--- What to do ---
Pick each line containing the word "File" out of the data below.

********************

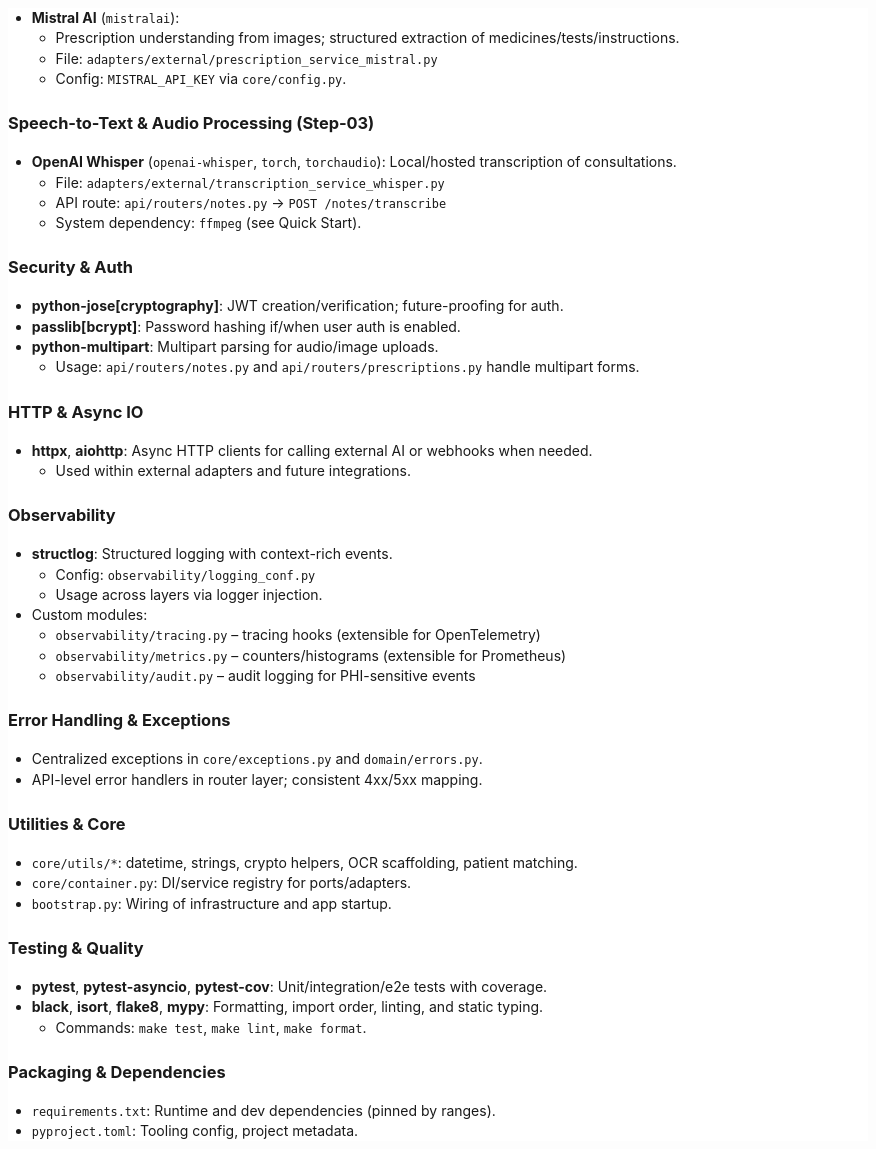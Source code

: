 - **Mistral AI** (`mistralai`):
  - Prescription understanding from images; structured extraction of medicines/tests/instructions.
  - File: `adapters/external/prescription_service_mistral.py`
  - Config: `MISTRAL_API_KEY` via `core/config.py`.

### Speech-to-Text & Audio Processing (Step‑03)
- **OpenAI Whisper** (`openai-whisper`, `torch`, `torchaudio`): Local/hosted transcription of consultations.
  - File: `adapters/external/transcription_service_whisper.py`
  - API route: `api/routers/notes.py` → `POST /notes/transcribe`
  - System dependency: `ffmpeg` (see Quick Start).

### Security & Auth
- **python-jose[cryptography]**: JWT creation/verification; future-proofing for auth.
- **passlib[bcrypt]**: Password hashing if/when user auth is enabled.
- **python-multipart**: Multipart parsing for audio/image uploads.
  - Usage: `api/routers/notes.py` and `api/routers/prescriptions.py` handle multipart forms.

### HTTP & Async IO
- **httpx**, **aiohttp**: Async HTTP clients for calling external AI or webhooks when needed.
  - Used within external adapters and future integrations.

### Observability
- **structlog**: Structured logging with context-rich events.
  - Config: `observability/logging_conf.py`
  - Usage across layers via logger injection.
- Custom modules:
  - `observability/tracing.py` – tracing hooks (extensible for OpenTelemetry)
  - `observability/metrics.py` – counters/histograms (extensible for Prometheus)
  - `observability/audit.py` – audit logging for PHI-sensitive events

### Error Handling & Exceptions
- Centralized exceptions in `core/exceptions.py` and `domain/errors.py`.
- API-level error handlers in router layer; consistent 4xx/5xx mapping.

### Utilities & Core
- `core/utils/*`: datetime, strings, crypto helpers, OCR scaffolding, patient matching.
- `core/container.py`: DI/service registry for ports/adapters.
- `bootstrap.py`: Wiring of infrastructure and app startup.

### Testing & Quality
- **pytest**, **pytest-asyncio**, **pytest-cov**: Unit/integration/e2e tests with coverage.
- **black**, **isort**, **flake8**, **mypy**: Formatting, import order, linting, and static typing.
  - Commands: `make test`, `make lint`, `make format`.

### Packaging & Dependencies
- `requirements.txt`: Runtime and dev dependencies (pinned by ranges).
- `pyproject.toml`: Tooling config, project metadata.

********************

--- Task solution ---
  - File: `adapters/external/prescription_service_mistral.py`
  - File: `adapters/external/transcription_service_whisper.py`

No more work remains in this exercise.